**WHAT YOU ARE ASKED TO DO**: Please count the lines in the data below that hold "administrator" and answer with the number by itself.

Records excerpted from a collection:
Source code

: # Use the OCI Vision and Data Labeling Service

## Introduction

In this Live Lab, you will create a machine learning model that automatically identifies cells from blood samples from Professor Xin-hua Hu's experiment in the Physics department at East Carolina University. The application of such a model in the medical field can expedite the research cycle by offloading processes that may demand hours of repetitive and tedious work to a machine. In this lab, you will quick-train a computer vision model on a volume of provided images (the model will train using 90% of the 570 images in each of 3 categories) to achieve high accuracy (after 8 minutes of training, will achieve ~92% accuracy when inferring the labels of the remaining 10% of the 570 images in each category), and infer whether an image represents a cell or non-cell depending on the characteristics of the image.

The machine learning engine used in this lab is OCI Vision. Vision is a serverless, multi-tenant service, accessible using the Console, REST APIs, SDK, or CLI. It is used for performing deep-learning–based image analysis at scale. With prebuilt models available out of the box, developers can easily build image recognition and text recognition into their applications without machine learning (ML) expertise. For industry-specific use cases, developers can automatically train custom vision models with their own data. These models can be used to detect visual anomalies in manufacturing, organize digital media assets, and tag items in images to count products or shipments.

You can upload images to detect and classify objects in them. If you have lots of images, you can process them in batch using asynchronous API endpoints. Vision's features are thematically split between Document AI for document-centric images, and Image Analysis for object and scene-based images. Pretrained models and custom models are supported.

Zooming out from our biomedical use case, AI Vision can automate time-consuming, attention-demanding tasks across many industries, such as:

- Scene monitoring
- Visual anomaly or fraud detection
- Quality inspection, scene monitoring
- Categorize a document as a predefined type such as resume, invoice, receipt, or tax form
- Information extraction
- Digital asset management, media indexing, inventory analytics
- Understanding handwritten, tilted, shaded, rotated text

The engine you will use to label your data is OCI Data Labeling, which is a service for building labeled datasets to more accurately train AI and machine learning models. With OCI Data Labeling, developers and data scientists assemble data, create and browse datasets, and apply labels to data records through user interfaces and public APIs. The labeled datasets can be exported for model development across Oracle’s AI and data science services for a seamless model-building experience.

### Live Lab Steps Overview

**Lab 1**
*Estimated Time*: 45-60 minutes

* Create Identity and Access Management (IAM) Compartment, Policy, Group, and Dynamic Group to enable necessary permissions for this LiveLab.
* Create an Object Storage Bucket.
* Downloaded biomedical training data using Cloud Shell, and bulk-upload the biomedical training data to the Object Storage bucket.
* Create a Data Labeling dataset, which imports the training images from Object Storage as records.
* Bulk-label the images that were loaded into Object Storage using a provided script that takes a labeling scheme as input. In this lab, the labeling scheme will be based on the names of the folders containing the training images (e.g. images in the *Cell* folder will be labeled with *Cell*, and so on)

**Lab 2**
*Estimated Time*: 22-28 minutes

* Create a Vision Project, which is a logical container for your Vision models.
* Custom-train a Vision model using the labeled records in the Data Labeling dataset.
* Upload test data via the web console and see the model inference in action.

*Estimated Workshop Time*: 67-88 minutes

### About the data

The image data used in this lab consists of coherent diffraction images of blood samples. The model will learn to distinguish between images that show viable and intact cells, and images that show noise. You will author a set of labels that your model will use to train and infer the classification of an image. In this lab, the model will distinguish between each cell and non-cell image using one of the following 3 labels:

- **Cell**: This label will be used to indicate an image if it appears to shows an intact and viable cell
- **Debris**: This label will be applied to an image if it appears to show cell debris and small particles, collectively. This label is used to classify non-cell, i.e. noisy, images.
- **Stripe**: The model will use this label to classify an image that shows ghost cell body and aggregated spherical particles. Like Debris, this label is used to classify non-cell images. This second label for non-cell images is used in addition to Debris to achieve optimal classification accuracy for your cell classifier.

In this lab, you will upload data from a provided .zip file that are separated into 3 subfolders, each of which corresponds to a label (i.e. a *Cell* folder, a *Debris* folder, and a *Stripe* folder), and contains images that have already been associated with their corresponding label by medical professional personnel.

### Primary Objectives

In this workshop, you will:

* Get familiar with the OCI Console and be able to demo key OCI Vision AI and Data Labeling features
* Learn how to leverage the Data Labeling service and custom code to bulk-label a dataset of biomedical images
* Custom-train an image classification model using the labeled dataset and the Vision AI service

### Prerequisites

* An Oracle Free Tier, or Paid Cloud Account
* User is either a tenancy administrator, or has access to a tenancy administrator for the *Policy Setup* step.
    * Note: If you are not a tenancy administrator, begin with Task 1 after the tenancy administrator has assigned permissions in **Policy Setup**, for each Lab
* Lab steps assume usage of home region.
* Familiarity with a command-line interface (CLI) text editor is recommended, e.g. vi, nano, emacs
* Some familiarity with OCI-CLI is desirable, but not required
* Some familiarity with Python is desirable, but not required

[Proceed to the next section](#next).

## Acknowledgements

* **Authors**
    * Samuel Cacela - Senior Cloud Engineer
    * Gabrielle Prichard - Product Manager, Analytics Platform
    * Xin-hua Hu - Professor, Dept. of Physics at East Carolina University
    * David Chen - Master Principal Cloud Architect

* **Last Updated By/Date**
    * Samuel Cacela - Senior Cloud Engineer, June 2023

==

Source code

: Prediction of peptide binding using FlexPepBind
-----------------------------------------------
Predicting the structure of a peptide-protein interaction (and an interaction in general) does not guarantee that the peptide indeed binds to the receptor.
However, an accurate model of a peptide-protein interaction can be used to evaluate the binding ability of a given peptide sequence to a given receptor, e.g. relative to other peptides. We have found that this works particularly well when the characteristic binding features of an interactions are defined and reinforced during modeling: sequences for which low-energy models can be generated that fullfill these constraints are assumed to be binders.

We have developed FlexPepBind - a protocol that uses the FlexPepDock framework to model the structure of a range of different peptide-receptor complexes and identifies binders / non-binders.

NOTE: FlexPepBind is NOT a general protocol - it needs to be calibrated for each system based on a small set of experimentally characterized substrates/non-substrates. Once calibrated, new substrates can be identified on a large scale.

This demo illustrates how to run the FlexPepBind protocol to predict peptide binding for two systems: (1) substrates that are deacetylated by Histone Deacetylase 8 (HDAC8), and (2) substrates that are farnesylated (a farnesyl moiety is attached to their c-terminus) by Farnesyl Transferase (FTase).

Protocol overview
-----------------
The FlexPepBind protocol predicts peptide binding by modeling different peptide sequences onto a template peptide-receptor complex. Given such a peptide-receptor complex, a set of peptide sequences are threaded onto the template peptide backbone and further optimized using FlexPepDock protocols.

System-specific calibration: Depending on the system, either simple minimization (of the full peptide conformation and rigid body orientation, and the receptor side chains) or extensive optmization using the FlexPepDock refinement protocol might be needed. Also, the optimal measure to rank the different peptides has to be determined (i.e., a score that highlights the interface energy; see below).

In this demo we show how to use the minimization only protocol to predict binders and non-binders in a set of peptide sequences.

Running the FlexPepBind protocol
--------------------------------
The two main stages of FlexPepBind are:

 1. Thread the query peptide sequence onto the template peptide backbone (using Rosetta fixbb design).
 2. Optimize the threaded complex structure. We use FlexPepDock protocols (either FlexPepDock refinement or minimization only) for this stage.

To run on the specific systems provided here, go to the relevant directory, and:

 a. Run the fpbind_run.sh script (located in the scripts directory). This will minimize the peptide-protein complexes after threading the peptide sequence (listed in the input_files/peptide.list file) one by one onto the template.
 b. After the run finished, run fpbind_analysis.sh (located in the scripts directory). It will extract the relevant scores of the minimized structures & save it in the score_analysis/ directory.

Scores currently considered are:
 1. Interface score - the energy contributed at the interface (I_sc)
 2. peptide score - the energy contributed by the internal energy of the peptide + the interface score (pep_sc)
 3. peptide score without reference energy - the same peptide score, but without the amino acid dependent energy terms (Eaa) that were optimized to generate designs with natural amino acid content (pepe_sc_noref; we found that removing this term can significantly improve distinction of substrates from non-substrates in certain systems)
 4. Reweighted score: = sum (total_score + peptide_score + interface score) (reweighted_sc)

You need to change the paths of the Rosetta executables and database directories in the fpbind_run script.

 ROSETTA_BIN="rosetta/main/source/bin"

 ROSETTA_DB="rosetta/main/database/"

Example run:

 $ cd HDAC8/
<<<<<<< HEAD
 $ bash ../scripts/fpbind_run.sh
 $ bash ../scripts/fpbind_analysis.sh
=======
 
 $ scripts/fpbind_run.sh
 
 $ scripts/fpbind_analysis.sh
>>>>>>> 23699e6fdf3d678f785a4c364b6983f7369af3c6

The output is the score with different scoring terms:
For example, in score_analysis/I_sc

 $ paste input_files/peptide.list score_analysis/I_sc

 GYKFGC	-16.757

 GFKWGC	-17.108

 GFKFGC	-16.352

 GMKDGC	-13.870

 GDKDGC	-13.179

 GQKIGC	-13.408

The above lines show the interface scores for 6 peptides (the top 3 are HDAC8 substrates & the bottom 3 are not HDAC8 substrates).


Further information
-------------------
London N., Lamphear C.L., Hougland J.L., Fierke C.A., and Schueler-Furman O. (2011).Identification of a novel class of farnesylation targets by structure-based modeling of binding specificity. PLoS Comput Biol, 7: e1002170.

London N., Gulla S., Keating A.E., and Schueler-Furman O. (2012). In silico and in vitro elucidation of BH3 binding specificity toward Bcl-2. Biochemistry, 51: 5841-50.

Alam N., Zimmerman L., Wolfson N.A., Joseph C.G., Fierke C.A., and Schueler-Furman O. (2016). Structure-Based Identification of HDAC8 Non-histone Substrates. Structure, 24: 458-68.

**RESPONSE**: 2